:: Task ::
Retype, exactly and only, each line from the one containing "- Click the" to the end of the records below.

————

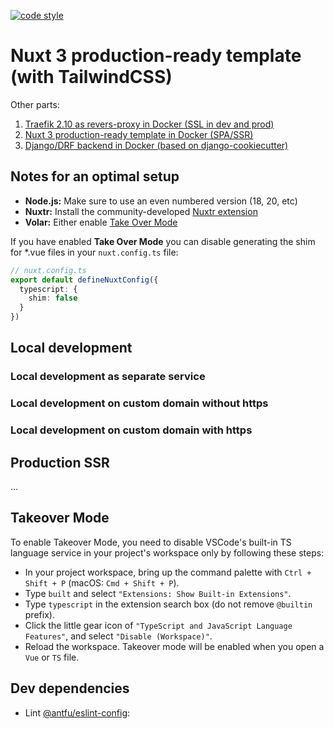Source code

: [![code style](https://antfu.me/badge-code-style.svg)](https://github.com/antfu/eslint-config)
# Nuxt 3 production-ready template (with TailwindCSS)

Other parts:

1. [Traefik 2.10 as revers-proxy in Docker (SSL in dev and prod)](https://github.com/baikov/tpl-traefik)
2. [Nuxt 3 production-ready template in Docker (SPA/SSR)](https://github.com/baikov/tpl-nuxt3)
3. [Django/DRF backend in Docker (based on django-cookiecutter)](https://github.com/baikov/drf-tpl)

## Notes for an optimal setup

- **Node.js:** Make sure to use an even numbered version (18, 20, etc)
- **Nuxtr:** Install the community-developed [Nuxtr extension](https://marketplace.visualstudio.com/items?itemName=Nuxtr.nuxtr-vscode)
- **Volar:** Either enable [Take Over Mode](https://vuejs.org/guide/typescript/overview.html#volar-takeover-mode)

If you have enabled **Take Over Mode** you can disable generating the shim for *.vue files in your `nuxt.config.ts` file:

```ts
// nuxt.config.ts
export default defineNuxtConfig({
  typescript: {
    shim: false
  }
})
```

## Local development

### Local development as separate service

### Local development on custom domain without https

### Local development on custom domain with https

## Production SSR
...

## Takeover Mode
To enable Takeover Mode, you need to disable VSCode's built-in TS language service in your project's workspace only by following these steps:

- In your project workspace, bring up the command palette with `Ctrl + Shift + P` (macOS: `Cmd + Shift + P`).
- Type `built` and select `"Extensions: Show Built-in Extensions"`.
- Type `typescript` in the extension search box (do not remove `@builtin` prefix).
- Click the little gear icon of `"TypeScript and JavaScript Language Features"`, and select `"Disable (Workspace)"`.
- Reload the workspace. Takeover mode will be enabled when you open a `Vue` or `TS` file.

## Dev dependencies
- Lint [@antfu/eslint-config](https://github.com/antfu/eslint-config):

————

:: Answer below ::
- Click the little gear icon of `"TypeScript and JavaScript Language Features"`, and select `"Disable (Workspace)"`.
- Reload the workspace. Takeover mode will be enabled when you open a `Vue` or `TS` file.

## Dev dependencies
- Lint [@antfu/eslint-config](https://github.com/antfu/eslint-config):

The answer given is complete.